They made a pilot "The Cage" which didn't get far.
I'm told CBS said they already had a space-science-fiction show
with Lost in Space.
Lucille Ball and Desi Arnez took an interest in the show,
they formed DesiLu, and a there was a second pilot
"Where No Man Has Gone Before"
which was accepted and the show became a reality.
Not to waste the effort making the first pilot,
"The Menagerie" was a two-part Star Trek
story where the Star Trek characters
spend half their time watching Star Trek.
I love how they made the same ending so different
in "The Cage" and "The Menagerie."
So what ended the "five-year mission" after only three seasons?

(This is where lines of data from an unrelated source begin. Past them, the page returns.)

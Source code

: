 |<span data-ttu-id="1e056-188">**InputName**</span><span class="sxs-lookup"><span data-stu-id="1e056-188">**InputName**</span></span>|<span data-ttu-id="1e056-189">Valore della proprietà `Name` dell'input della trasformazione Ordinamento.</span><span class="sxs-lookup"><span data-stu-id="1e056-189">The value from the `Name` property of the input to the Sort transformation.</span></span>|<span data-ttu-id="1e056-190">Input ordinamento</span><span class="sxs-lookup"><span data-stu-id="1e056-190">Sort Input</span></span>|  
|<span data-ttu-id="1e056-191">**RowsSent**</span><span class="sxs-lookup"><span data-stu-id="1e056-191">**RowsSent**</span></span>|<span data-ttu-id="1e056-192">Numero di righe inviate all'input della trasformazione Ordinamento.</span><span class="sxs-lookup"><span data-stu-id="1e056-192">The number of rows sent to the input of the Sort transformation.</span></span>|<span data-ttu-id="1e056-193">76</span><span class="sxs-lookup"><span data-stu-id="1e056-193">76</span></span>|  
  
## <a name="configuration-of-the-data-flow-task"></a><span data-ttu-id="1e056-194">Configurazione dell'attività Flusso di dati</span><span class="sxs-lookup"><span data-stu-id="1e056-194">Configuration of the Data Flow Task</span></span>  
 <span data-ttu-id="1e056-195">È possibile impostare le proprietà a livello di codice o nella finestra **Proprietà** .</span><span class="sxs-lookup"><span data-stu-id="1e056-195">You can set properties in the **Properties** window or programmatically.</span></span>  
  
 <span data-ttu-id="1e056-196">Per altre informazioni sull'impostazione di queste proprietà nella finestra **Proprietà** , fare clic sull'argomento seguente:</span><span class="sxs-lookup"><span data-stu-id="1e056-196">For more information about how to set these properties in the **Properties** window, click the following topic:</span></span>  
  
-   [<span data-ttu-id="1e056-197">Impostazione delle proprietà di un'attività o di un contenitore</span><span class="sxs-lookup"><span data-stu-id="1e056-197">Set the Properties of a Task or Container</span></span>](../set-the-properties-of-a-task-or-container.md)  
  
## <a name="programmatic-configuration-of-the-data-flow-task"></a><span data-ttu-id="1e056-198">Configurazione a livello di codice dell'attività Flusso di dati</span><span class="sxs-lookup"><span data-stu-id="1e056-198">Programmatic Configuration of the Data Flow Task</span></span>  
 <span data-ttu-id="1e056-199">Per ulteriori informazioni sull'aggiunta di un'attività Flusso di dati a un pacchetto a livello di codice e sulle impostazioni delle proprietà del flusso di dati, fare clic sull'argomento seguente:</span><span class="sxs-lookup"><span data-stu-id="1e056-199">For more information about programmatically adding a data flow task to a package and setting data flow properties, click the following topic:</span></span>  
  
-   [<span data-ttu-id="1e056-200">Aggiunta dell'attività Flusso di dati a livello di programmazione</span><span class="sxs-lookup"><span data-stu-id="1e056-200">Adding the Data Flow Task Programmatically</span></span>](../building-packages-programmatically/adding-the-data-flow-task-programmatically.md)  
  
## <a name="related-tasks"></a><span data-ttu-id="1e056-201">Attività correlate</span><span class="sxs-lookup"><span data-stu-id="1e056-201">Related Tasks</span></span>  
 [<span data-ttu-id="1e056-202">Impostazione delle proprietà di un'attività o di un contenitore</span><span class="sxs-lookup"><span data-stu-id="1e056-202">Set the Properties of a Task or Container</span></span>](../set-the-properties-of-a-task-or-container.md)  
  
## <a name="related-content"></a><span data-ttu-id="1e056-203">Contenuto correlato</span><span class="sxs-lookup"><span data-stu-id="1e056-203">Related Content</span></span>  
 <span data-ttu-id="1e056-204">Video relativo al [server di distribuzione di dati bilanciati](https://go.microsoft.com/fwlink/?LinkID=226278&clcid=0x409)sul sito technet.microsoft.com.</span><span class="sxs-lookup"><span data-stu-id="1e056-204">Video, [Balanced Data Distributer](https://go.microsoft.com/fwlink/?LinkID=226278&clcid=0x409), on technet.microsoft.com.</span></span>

In those days television shows were broadcast once and that's it.
If the show was Thursday from 8:00 to 9:00 pm
then one had to be in front of a TV Thursday evening to watch it.
I understand the show was set for
Monday 7:00 to 8:00 pm,
the prime time of prime time when,
at the last minute,
Rowan and Martin's Laugh In
got Monday evening 7:30 to 8:30 pm
and nothing was available except for Friday night
10:00 to 11:00 pm.
Who watched Star Trek?
Teenage males were
the primary age group for Star Trek
and how many young men are going to be home and awake
Friday night at ten o'clock?
Not many, sad to say,
and the writers and producers creating and funding the show
got the message.
What was left was a lesser third season
that didn't have enough viewers or momentum
for a fourth season and the show went off the air
only to continue in reruns.
Worse yet,
the fifty-two-minute episodes were cut to fit in
shorter time slots with more commercial advertisements.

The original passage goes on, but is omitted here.